## Material for the task
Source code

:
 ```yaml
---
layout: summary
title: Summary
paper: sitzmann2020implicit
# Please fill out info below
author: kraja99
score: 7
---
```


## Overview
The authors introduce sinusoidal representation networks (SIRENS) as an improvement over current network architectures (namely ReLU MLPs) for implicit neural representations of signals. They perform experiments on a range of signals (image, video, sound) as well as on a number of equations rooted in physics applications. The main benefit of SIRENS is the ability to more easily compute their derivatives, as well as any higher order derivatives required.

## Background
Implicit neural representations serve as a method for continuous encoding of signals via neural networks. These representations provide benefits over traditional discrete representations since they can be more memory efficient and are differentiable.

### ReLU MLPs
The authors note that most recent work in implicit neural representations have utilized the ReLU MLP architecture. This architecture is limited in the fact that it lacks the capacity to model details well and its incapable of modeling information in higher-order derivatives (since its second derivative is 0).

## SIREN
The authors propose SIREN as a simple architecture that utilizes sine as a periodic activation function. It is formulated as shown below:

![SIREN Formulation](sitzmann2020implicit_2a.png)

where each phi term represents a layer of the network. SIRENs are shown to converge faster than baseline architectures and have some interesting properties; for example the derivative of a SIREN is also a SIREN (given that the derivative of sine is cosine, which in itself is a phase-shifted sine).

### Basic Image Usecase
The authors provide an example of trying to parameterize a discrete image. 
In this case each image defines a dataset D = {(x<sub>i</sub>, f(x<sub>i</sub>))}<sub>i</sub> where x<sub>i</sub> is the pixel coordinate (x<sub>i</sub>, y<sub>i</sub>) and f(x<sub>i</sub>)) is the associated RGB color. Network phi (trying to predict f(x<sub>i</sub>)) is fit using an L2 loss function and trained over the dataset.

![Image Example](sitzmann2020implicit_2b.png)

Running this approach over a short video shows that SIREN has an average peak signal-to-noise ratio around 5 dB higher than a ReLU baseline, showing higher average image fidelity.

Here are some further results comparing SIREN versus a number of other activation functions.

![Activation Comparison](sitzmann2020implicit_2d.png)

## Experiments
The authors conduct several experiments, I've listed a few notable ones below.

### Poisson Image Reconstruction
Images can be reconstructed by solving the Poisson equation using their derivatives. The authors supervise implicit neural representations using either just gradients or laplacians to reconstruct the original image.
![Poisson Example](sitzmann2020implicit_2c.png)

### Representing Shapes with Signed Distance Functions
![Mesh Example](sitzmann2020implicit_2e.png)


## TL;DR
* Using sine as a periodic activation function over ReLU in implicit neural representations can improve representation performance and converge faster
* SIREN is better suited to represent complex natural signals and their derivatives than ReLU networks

## Problem requirements
Give back the full listing above, exactly as it reads.

## Completed task
Source code

:
 ```yaml
---
layout: summary
title: Summary
paper: sitzmann2020implicit
# Please fill out info below
author: kraja99
score: 7
---
```


## Overview
The authors introduce sinusoidal representation networks (SIRENS) as an improvement over current network architectures (namely ReLU MLPs) for implicit neural representations of signals. They perform experiments on a range of signals (image, video, sound) as well as on a number of equations rooted in physics applications. The main benefit of SIRENS is the ability to more easily compute their derivatives, as well as any higher order derivatives required.

## Background
Implicit neural representations serve as a method for continuous encoding of signals via neural networks. These representations provide benefits over traditional discrete representations since they can be more memory efficient and are differentiable.

### ReLU MLPs
The authors note that most recent work in implicit neural representations have utilized the ReLU MLP architecture. This architecture is limited in the fact that it lacks the capacity to model details well and its incapable of modeling information in higher-order derivatives (since its second derivative is 0).

## SIREN
The authors propose SIREN as a simple architecture that utilizes sine as a periodic activation function. It is formulated as shown below:

![SIREN Formulation](sitzmann2020implicit_2a.png)

where each phi term represents a layer of the network. SIRENs are shown to converge faster than baseline architectures and have some interesting properties; for example the derivative of a SIREN is also a SIREN (given that the derivative of sine is cosine, which in itself is a phase-shifted sine).

### Basic Image Usecase
The authors provide an example of trying to parameterize a discrete image. 
In this case each image defines a dataset D = {(x<sub>i</sub>, f(x<sub>i</sub>))}<sub>i</sub> where x<sub>i</sub> is the pixel coordinate (x<sub>i</sub>, y<sub>i</sub>) and f(x<sub>i</sub>)) is the associated RGB color. Network phi (trying to predict f(x<sub>i</sub>)) is fit using an L2 loss function and trained over the dataset.

![Image Example](sitzmann2020implicit_2b.png)

Running this approach over a short video shows that SIREN has an average peak signal-to-noise ratio around 5 dB higher than a ReLU baseline, showing higher average image fidelity.

Here are some further results comparing SIREN versus a number of other activation functions.

![Activation Comparison](sitzmann2020implicit_2d.png)

## Experiments
The authors conduct several experiments, I've listed a few notable ones below.

### Poisson Image Reconstruction
Images can be reconstructed by solving the Poisson equation using their derivatives. The authors supervise implicit neural representations using either just gradients or laplacians to reconstruct the original image.
![Poisson Example](sitzmann2020implicit_2c.png)

### Representing Shapes with Signed Distance Functions
![Mesh Example](sitzmann2020implicit_2e.png)


## TL;DR
* Using sine as a periodic activation function over ReLU in implicit neural representations can improve representation performance and converge faster
* SIREN is better suited to represent complex natural signals and their derivatives than ReLU networks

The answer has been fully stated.